Source texts of formatted documents
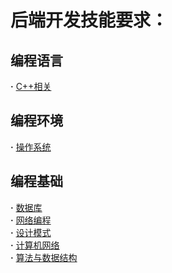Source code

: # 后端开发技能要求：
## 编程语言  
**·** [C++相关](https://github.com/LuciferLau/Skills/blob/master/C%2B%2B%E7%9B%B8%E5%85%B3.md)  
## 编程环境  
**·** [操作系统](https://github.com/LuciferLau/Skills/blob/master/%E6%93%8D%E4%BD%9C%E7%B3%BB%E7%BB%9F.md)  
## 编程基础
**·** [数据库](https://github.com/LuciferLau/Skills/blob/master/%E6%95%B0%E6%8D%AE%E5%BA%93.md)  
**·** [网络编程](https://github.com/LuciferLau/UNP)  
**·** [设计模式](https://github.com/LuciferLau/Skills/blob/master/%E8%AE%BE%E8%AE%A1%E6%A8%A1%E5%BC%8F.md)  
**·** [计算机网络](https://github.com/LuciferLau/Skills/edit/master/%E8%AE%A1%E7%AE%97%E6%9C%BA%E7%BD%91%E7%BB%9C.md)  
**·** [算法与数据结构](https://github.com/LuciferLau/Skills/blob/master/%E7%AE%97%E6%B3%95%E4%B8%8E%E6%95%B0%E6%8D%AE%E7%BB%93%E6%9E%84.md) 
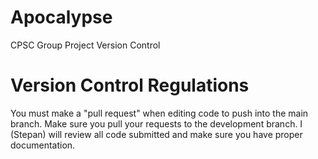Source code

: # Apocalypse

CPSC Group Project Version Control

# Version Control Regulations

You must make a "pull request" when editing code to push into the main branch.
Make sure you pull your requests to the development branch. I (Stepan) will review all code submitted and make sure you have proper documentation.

### Exercise objective
Where a line in the entries holds "Control", copy that line.

### The answer
CPSC Group Project Version Control
# Version Control Regulations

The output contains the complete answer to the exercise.